# [TASK]
The answer must be every record below, reproduced exactly.

*** DATA FOR REVIEW ***

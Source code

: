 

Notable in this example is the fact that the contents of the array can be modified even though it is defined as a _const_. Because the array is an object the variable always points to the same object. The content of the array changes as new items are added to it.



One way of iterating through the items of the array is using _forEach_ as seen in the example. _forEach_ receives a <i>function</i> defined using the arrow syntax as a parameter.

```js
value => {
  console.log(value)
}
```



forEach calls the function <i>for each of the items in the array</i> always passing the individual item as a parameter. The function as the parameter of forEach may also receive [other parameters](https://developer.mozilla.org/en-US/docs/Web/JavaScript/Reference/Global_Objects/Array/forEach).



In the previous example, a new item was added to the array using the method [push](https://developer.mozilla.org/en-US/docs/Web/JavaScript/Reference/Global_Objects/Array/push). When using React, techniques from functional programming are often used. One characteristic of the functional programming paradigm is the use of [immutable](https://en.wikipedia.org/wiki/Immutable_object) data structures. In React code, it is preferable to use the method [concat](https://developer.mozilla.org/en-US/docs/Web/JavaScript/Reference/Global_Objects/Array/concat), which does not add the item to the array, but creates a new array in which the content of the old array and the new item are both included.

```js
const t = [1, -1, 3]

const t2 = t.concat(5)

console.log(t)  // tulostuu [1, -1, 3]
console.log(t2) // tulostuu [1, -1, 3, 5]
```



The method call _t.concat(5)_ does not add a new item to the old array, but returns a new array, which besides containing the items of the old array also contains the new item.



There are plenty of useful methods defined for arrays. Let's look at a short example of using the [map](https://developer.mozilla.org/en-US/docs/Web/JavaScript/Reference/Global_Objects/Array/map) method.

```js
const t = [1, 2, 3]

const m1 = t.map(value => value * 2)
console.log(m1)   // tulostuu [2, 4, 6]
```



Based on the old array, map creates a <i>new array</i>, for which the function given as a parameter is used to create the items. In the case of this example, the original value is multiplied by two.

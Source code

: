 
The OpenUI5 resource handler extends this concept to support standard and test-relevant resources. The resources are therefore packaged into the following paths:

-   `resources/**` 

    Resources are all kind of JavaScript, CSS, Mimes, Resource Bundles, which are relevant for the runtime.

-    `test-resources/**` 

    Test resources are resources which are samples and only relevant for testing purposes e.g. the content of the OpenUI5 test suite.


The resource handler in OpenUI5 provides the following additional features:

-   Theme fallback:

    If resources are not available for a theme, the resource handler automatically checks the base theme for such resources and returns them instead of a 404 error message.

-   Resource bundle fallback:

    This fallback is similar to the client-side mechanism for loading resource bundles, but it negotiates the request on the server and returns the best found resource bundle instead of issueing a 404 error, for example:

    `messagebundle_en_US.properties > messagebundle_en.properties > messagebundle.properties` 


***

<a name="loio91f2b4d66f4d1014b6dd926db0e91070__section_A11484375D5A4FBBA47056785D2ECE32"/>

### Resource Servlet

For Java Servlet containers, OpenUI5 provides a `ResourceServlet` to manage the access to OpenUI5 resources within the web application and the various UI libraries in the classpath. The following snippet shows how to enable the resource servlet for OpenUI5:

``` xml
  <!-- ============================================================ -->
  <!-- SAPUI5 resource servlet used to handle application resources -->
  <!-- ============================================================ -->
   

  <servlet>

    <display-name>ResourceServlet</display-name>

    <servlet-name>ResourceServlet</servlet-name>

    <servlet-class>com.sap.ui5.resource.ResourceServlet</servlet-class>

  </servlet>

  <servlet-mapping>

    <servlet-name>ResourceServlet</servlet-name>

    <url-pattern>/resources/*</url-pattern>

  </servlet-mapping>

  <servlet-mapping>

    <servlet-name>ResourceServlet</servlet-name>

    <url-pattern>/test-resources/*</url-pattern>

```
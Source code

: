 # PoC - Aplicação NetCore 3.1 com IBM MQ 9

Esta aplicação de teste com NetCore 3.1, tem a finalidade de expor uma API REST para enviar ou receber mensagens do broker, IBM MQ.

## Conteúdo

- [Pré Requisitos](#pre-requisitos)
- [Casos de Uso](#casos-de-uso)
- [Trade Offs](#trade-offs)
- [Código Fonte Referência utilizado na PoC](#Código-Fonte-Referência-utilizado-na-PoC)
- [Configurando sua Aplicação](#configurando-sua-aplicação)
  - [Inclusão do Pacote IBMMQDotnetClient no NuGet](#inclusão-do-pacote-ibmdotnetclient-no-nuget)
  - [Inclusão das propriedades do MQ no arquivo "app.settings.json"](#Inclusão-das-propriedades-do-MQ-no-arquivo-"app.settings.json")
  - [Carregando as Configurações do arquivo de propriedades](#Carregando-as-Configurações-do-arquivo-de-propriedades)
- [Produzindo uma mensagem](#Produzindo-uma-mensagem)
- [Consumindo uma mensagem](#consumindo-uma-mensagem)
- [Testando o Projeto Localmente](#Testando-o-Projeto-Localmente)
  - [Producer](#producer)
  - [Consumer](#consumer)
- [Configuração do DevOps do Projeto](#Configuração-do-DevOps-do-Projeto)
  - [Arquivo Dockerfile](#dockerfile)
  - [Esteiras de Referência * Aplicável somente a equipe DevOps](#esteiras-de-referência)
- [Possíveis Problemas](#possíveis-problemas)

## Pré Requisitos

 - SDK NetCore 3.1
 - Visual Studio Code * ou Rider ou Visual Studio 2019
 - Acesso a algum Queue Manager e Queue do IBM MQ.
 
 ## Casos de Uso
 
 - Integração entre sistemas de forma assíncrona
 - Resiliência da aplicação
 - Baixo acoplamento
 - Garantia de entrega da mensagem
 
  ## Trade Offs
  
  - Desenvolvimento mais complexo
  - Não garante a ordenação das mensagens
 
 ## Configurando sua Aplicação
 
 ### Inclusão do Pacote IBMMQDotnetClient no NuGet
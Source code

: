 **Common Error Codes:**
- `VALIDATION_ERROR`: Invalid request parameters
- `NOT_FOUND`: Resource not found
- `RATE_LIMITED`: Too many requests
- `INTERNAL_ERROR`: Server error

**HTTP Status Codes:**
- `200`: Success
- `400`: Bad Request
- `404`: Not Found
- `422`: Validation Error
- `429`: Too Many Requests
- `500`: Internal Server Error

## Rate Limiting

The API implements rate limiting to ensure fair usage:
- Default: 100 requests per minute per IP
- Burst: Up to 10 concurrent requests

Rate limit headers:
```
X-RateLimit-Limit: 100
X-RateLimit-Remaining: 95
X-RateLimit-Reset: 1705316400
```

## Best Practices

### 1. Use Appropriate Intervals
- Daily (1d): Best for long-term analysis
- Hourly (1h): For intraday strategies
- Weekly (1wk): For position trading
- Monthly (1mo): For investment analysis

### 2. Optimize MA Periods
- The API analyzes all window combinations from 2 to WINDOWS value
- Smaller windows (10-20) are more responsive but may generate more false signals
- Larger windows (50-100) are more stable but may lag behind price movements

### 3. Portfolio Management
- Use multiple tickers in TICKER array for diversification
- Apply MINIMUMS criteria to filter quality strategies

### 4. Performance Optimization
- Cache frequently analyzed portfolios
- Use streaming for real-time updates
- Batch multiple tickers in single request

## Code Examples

*** End of DATA FOR REVIEW ***

# [WRITTEN RESPONSE]
Source code

: 

Notable in this example is the fact that the contents of the array can be modified even though it is defined as a _const_. Because the array is an object the variable always points to the same object. The content of the array changes as new items are added to it.



One way of iterating through the items of the array is using _forEach_ as seen in the example. _forEach_ receives a <i>function</i> defined using the arrow syntax as a parameter.

```js
value => {
  console.log(value)
}
```



forEach calls the function <i>for each of the items in the array</i> always passing the individual item as a parameter. The function as the parameter of forEach may also receive [other parameters](https://developer.mozilla.org/en-US/docs/Web/JavaScript/Reference/Global_Objects/Array/forEach).



In the previous example, a new item was added to the array using the method [push](https://developer.mozilla.org/en-US/docs/Web/JavaScript/Reference/Global_Objects/Array/push). When using React, techniques from functional programming are often used. One characteristic of the functional programming paradigm is the use of [immutable](https://en.wikipedia.org/wiki/Immutable_object) data structures. In React code, it is preferable to use the method [concat](https://developer.mozilla.org/en-US/docs/Web/JavaScript/Reference/Global_Objects/Array/concat), which does not add the item to the array, but creates a new array in which the content of the old array and the new item are both included.

```js
const t = [1, -1, 3]

const t2 = t.concat(5)

console.log(t)  // tulostuu [1, -1, 3]
console.log(t2) // tulostuu [1, -1, 3, 5]
```



The method call _t.concat(5)_ does not add a new item to the old array, but returns a new array, which besides containing the items of the old array also contains the new item.



There are plenty of useful methods defined for arrays. Let's look at a short example of using the [map](https://developer.mozilla.org/en-US/docs/Web/JavaScript/Reference/Global_Objects/Array/map) method.

```js
const t = [1, 2, 3]

const m1 = t.map(value => value * 2)
console.log(m1)   // tulostuu [2, 4, 6]
```



Based on the old array, map creates a <i>new array</i>, for which the function given as a parameter is used to create the items. In the case of this example, the original value is multiplied by two.

Source code

: 
The OpenUI5 resource handler extends this concept to support standard and test-relevant resources. The resources are therefore packaged into the following paths:

-   `resources/**` 

    Resources are all kind of JavaScript, CSS, Mimes, Resource Bundles, which are relevant for the runtime.

-    `test-resources/**` 

    Test resources are resources which are samples and only relevant for testing purposes e.g. the content of the OpenUI5 test suite.


The resource handler in OpenUI5 provides the following additional features:

-   Theme fallback:

    If resources are not available for a theme, the resource handler automatically checks the base theme for such resources and returns them instead of a 404 error message.

-   Resource bundle fallback:

    This fallback is similar to the client-side mechanism for loading resource bundles, but it negotiates the request on the server and returns the best found resource bundle instead of issueing a 404 error, for example:

    `messagebundle_en_US.properties > messagebundle_en.properties > messagebundle.properties` 


***

<a name="loio91f2b4d66f4d1014b6dd926db0e91070__section_A11484375D5A4FBBA47056785D2ECE32"/>

### Resource Servlet

For Java Servlet containers, OpenUI5 provides a `ResourceServlet` to manage the access to OpenUI5 resources within the web application and the various UI libraries in the classpath. The following snippet shows how to enable the resource servlet for OpenUI5:

``` xml
  <!-- ============================================================ -->
  <!-- SAPUI5 resource servlet used to handle application resources -->
  <!-- ============================================================ -->
   

  <servlet>

    <display-name>ResourceServlet</display-name>

    <servlet-name>ResourceServlet</servlet-name>

    <servlet-class>com.sap.ui5.resource.ResourceServlet</servlet-class>

  </servlet>

  <servlet-mapping>

    <servlet-name>ResourceServlet</servlet-name>

    <url-pattern>/resources/*</url-pattern>

  </servlet-mapping>

  <servlet-mapping>

    <servlet-name>ResourceServlet</servlet-name>

    <url-pattern>/test-resources/*</url-pattern>

```
Source code

: # PoC - Aplicação NetCore 3.1 com IBM MQ 9

Esta aplicação de teste com NetCore 3.1, tem a finalidade de expor uma API REST para enviar ou receber mensagens do broker, IBM MQ.

## Conteúdo

- [Pré Requisitos](#pre-requisitos)
- [Casos de Uso](#casos-de-uso)
- [Trade Offs](#trade-offs)
- [Código Fonte Referência utilizado na PoC](#Código-Fonte-Referência-utilizado-na-PoC)
- [Configurando sua Aplicação](#configurando-sua-aplicação)
  - [Inclusão do Pacote IBMMQDotnetClient no NuGet](#inclusão-do-pacote-ibmdotnetclient-no-nuget)
  - [Inclusão das propriedades do MQ no arquivo "app.settings.json"](#Inclusão-das-propriedades-do-MQ-no-arquivo-"app.settings.json")
  - [Carregando as Configurações do arquivo de propriedades](#Carregando-as-Configurações-do-arquivo-de-propriedades)
- [Produzindo uma mensagem](#Produzindo-uma-mensagem)
- [Consumindo uma mensagem](#consumindo-uma-mensagem)
- [Testando o Projeto Localmente](#Testando-o-Projeto-Localmente)
  - [Producer](#producer)
  - [Consumer](#consumer)
- [Configuração do DevOps do Projeto](#Configuração-do-DevOps-do-Projeto)
  - [Arquivo Dockerfile](#dockerfile)
  - [Esteiras de Referência * Aplicável somente a equipe DevOps](#esteiras-de-referência)
- [Possíveis Problemas](#possíveis-problemas)

## Pré Requisitos

 - SDK NetCore 3.1
 - Visual Studio Code * ou Rider ou Visual Studio 2019
 - Acesso a algum Queue Manager e Queue do IBM MQ.
 
 ## Casos de Uso
 
 - Integração entre sistemas de forma assíncrona
 - Resiliência da aplicação
 - Baixo acoplamento
 - Garantia de entrega da mensagem
 
  ## Trade Offs
  
  - Desenvolvimento mais complexo
  - Não garante a ordenação das mensagens
 
 ## Configurando sua Aplicação
 
 ### Inclusão do Pacote IBMMQDotnetClient no NuGet
Source code

: **Common Error Codes:**
- `VALIDATION_ERROR`: Invalid request parameters
- `NOT_FOUND`: Resource not found
- `RATE_LIMITED`: Too many requests
- `INTERNAL_ERROR`: Server error

**HTTP Status Codes:**
- `200`: Success
- `400`: Bad Request
- `404`: Not Found
- `422`: Validation Error
- `429`: Too Many Requests
- `500`: Internal Server Error

## Rate Limiting

The API implements rate limiting to ensure fair usage:
- Default: 100 requests per minute per IP
- Burst: Up to 10 concurrent requests

Rate limit headers:
```
X-RateLimit-Limit: 100
X-RateLimit-Remaining: 95
X-RateLimit-Reset: 1705316400
```

## Best Practices

### 1. Use Appropriate Intervals
- Daily (1d): Best for long-term analysis
- Hourly (1h): For intraday strategies
- Weekly (1wk): For position trading
- Monthly (1mo): For investment analysis

### 2. Optimize MA Periods
- The API analyzes all window combinations from 2 to WINDOWS value
- Smaller windows (10-20) are more responsive but may generate more false signals
- Larger windows (50-100) are more stable but may lag behind price movements

### 3. Portfolio Management
- Use multiple tickers in TICKER array for diversification
- Apply MINIMUMS criteria to filter quality strategies

### 4. Performance Optimization
- Cache frequently analyzed portfolios
- Use streaming for real-time updates
- Batch multiple tickers in single request

## Code Examples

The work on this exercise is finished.